Quote the records beneath, complete and exact. Leave out images.
━━━━━ The records
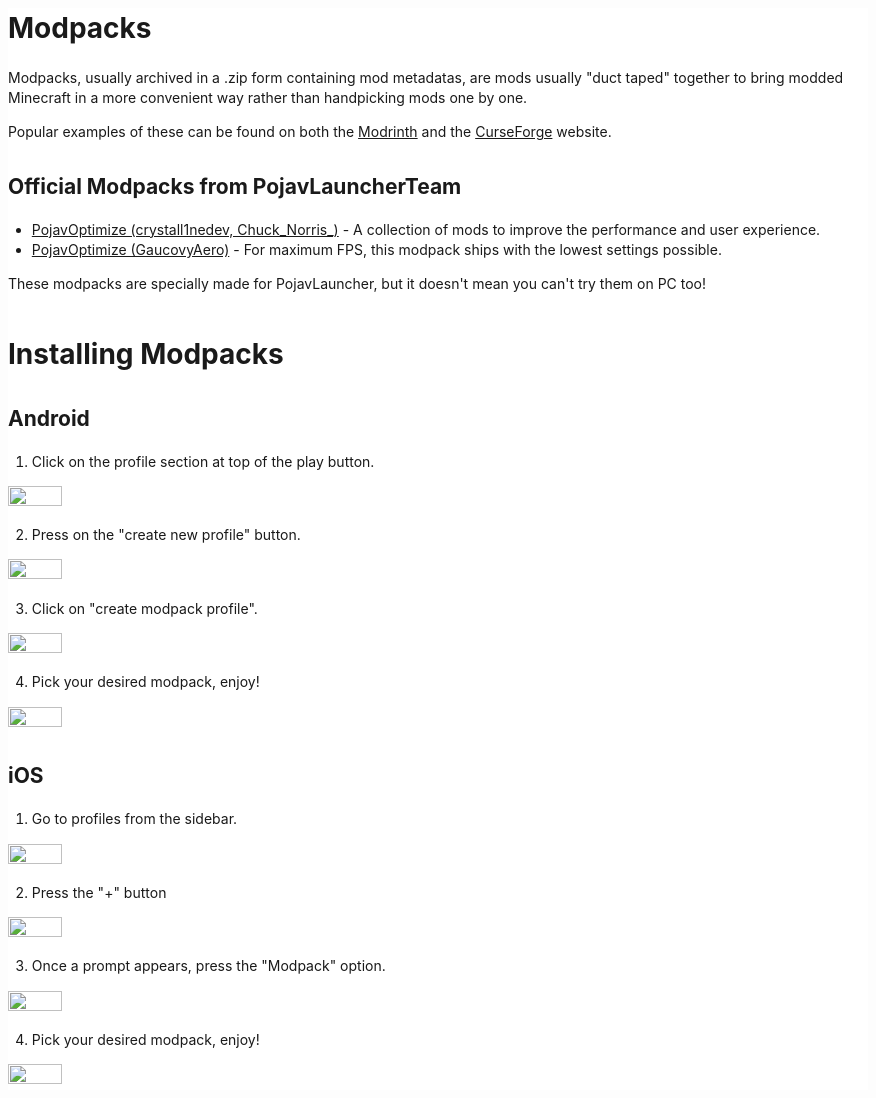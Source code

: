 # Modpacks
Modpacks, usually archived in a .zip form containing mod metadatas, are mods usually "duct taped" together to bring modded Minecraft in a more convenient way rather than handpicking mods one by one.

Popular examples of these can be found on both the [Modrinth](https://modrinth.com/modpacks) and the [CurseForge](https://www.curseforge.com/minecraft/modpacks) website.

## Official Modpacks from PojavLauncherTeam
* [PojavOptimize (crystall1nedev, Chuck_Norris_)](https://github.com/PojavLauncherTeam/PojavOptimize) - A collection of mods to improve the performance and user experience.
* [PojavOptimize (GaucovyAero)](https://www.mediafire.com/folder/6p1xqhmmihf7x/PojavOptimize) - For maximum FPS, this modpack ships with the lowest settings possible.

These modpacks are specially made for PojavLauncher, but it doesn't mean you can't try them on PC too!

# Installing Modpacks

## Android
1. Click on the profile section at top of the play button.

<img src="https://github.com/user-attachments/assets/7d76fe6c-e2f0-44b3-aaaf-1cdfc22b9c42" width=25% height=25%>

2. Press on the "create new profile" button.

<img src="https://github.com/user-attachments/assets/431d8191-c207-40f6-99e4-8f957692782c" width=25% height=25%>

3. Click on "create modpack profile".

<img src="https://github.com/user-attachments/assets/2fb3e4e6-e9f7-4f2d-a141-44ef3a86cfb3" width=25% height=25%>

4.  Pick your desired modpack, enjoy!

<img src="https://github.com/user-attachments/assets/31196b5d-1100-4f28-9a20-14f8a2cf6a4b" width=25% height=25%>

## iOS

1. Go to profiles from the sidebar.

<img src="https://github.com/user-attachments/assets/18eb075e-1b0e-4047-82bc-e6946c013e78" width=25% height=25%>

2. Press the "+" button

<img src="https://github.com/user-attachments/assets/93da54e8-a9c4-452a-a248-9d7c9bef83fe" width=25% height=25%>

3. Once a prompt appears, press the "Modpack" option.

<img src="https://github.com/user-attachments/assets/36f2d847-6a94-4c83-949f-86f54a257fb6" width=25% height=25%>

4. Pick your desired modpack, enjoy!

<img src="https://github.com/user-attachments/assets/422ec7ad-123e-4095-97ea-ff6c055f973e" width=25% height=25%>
━━━━━━━━━━
== Solution to the exercise ==
Source code

: # Modpacks
Modpacks, usually archived in a .zip form containing mod metadatas, are mods usually "duct taped" together to bring modded Minecraft in a more convenient way rather than handpicking mods one by one.

Popular examples of these can be found on both the [Modrinth](https://modrinth.com/modpacks) and the [CurseForge](https://www.curseforge.com/minecraft/modpacks) website.

## Official Modpacks from PojavLauncherTeam
* [PojavOptimize (crystall1nedev, Chuck_Norris_)](https://github.com/PojavLauncherTeam/PojavOptimize) - A collection of mods to improve the performance and user experience.
* [PojavOptimize (GaucovyAero)](https://www.mediafire.com/folder/6p1xqhmmihf7x/PojavOptimize) - For maximum FPS, this modpack ships with the lowest settings possible.

These modpacks are specially made for PojavLauncher, but it doesn't mean you can't try them on PC too!

# Installing Modpacks

## Android
1. Click on the profile section at top of the play button.

<img src="https://github.com/user-attachments/assets/7d76fe6c-e2f0-44b3-aaaf-1cdfc22b9c42" width=25% height=25%>

2. Press on the "create new profile" button.

<img src="https://github.com/user-attachments/assets/431d8191-c207-40f6-99e4-8f957692782c" width=25% height=25%>

3. Click on "create modpack profile".

<img src="https://github.com/user-attachments/assets/2fb3e4e6-e9f7-4f2d-a141-44ef3a86cfb3" width=25% height=25%>

4.  Pick your desired modpack, enjoy!

<img src="https://github.com/user-attachments/assets/31196b5d-1100-4f28-9a20-14f8a2cf6a4b" width=25% height=25%>

## iOS

1. Go to profiles from the sidebar.

<img src="https://github.com/user-attachments/assets/18eb075e-1b0e-4047-82bc-e6946c013e78" width=25% height=25%>

2. Press the "+" button

<img src="https://github.com/user-attachments/assets/93da54e8-a9c4-452a-a248-9d7c9bef83fe" width=25% height=25%>

3. Once a prompt appears, press the "Modpack" option.

<img src="https://github.com/user-attachments/assets/36f2d847-6a94-4c83-949f-86f54a257fb6" width=25% height=25%>

4. Pick your desired modpack, enjoy!

<img src="https://github.com/user-attachments/assets/422ec7ad-123e-4095-97ea-ff6c055f973e" width=25% height=25%>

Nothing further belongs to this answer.